Janne Grunau <[email protected]> writes:

> Approximately as fast as the ARM NEON version on Apple's A7.

I'm sorry I don't have the time to read your code carefully, but maybe
this is a good place to write down some notes on neon fft (based on
experience from doing 32-bit fixed point fft some time ago). I think the
same approach should work also for 32-bit floats, or other archs with
similar SIMD capabilities.

1. Write code to do four parallel fft4 in-place in registers only (I'd
   put real and imaginary parts in separate neon registers, four each).
   Needs only 16 instructions (vadd, vsub, vhadd, vhsub, whatever
   appropriate), no moves, and pretty few additional registers for
   temporaries.

2. Write code to do one fft16 in-place in registers, by doing four fft4
   as above, transposing and applying twiddle factors (which all fit in
   spare registers), then another four fft4.

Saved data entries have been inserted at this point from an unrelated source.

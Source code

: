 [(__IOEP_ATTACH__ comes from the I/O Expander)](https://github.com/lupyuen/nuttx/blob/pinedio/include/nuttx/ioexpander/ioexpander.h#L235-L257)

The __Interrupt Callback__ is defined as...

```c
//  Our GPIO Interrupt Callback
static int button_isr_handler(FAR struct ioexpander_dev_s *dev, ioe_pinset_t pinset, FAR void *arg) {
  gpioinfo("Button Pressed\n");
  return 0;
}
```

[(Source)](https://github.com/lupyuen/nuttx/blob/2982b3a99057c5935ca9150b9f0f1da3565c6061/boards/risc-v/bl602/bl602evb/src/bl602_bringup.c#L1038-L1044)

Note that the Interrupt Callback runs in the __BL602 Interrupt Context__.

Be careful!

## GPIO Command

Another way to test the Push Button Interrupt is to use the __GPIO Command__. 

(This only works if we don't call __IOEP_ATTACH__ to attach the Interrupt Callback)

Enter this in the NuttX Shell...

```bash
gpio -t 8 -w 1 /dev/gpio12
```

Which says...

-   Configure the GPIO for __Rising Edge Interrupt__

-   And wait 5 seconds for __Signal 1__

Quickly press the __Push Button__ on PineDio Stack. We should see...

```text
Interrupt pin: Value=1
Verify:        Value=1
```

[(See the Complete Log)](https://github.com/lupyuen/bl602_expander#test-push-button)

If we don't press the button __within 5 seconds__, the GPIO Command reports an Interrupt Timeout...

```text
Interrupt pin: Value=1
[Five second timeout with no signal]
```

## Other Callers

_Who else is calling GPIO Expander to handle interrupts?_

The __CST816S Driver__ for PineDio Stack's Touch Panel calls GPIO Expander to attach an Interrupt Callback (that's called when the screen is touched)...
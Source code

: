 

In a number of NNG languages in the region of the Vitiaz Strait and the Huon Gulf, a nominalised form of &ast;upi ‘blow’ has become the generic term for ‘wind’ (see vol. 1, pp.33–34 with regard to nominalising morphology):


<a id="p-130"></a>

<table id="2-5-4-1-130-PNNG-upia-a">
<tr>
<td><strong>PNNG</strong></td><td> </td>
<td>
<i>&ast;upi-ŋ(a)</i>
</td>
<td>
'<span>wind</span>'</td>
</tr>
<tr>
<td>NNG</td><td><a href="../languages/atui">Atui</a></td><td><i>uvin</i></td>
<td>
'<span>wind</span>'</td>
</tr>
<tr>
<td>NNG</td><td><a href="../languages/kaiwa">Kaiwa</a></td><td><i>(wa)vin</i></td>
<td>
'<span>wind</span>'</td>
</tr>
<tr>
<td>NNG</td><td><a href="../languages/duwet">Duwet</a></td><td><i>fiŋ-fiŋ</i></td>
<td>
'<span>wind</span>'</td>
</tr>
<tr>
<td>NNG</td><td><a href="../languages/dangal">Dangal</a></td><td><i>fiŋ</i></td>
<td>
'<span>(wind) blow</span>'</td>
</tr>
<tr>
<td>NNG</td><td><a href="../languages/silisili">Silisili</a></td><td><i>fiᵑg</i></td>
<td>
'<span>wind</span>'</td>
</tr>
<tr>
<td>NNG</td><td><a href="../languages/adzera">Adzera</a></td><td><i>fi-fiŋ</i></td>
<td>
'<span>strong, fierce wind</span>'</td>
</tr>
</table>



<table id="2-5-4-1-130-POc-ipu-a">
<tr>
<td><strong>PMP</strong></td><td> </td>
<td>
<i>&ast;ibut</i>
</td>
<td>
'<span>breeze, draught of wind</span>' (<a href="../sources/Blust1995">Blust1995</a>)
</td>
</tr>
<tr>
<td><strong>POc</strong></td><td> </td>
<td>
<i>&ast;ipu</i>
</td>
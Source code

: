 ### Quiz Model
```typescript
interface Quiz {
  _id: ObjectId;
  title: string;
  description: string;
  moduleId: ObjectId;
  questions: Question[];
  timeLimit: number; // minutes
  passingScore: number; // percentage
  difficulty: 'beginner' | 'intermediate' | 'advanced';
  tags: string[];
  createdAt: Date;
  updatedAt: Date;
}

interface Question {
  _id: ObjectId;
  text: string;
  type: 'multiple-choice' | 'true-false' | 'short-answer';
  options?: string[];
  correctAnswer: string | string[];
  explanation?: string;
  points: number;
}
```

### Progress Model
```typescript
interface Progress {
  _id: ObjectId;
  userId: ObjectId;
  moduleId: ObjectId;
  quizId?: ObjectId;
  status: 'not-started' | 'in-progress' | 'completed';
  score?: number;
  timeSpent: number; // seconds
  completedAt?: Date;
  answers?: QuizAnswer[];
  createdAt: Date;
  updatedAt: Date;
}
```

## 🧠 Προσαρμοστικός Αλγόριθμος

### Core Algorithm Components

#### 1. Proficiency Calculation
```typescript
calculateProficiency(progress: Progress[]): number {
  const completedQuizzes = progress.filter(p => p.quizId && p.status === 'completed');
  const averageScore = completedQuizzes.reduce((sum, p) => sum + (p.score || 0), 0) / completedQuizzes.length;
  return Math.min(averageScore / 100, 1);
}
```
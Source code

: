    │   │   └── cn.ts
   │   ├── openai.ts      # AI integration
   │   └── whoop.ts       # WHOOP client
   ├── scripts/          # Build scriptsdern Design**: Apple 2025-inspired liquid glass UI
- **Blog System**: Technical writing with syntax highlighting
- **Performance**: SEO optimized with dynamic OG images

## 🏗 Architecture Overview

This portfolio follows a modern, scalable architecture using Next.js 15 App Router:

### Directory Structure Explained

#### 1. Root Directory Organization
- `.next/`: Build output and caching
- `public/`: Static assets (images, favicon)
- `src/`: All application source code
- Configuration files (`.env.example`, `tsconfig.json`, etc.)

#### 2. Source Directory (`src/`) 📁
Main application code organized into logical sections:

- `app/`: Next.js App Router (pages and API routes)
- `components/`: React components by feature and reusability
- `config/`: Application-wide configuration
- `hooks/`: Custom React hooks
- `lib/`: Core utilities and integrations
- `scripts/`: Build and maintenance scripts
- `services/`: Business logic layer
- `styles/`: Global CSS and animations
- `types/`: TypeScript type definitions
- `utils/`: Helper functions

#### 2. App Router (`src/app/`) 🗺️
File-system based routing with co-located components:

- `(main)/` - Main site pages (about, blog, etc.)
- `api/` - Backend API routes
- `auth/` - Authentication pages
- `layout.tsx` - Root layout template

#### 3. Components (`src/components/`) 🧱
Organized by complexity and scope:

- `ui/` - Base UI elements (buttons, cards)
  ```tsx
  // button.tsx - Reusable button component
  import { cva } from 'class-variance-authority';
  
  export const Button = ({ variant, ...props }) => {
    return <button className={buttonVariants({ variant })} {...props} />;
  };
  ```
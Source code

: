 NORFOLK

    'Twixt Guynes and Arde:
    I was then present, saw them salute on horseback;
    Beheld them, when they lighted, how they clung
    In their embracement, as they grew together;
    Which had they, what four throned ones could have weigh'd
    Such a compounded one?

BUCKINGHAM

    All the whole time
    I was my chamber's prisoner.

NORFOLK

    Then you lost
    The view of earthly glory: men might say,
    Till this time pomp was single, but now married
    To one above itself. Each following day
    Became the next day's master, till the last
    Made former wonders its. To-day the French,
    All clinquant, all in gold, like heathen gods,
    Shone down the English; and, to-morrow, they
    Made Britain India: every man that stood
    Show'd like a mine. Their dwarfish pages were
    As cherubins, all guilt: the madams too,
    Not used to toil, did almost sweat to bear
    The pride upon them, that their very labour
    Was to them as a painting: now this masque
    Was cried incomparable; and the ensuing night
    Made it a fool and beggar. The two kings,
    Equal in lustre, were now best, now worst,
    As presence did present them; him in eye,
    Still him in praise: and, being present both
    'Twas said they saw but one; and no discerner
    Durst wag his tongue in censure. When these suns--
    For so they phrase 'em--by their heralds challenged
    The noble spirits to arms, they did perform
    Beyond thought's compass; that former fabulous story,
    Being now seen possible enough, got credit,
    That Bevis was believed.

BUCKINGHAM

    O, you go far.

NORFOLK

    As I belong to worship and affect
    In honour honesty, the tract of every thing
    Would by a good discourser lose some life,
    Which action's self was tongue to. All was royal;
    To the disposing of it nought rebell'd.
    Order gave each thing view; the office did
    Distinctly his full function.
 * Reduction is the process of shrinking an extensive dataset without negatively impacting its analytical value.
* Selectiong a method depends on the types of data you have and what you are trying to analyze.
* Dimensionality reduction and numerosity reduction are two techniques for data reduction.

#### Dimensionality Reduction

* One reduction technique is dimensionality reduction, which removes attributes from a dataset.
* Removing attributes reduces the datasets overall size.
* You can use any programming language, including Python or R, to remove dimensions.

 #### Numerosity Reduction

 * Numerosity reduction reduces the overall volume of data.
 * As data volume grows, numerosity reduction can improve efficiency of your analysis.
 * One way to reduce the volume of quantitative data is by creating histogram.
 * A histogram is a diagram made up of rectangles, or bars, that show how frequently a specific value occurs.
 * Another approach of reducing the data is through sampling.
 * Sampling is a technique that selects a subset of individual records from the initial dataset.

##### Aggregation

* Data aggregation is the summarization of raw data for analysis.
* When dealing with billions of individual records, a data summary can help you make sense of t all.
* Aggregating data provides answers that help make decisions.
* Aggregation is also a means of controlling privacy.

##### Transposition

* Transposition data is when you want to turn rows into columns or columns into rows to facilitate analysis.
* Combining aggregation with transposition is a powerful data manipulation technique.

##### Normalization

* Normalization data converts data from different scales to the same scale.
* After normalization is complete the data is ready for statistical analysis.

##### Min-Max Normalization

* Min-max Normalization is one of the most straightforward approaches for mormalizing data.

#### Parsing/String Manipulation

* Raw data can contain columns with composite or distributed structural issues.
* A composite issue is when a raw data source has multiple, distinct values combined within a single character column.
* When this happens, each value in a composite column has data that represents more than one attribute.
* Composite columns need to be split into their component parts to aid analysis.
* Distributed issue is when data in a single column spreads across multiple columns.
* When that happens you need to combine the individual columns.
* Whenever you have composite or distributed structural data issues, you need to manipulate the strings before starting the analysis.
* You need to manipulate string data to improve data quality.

3. Write a loop which does several fft16, by loading the few needed
   twiddle factors in registers up front, then reading 16 elements at a
   time, apply the above fft16, store.

4. Use this fft16 as a building block for fft256. Needs two passes of
   fft16 (but with different memory access order), and one of the passes
   needs to read and apply twiddle factors from a larger table in
   memory.

To do fft128, one also needs code to do two fft8 in parallel in
registers, and some loop around that. Not quite as neat (since one can't
pack real and imaginary parts in separate 128-bit registers), but not
too ugly either.

Regards,
/Niels

-- 
Niels Möller. PGP-encrypted email is preferred. Keyid C0B98E26.
Internet email is subject to wholesale government surveillance.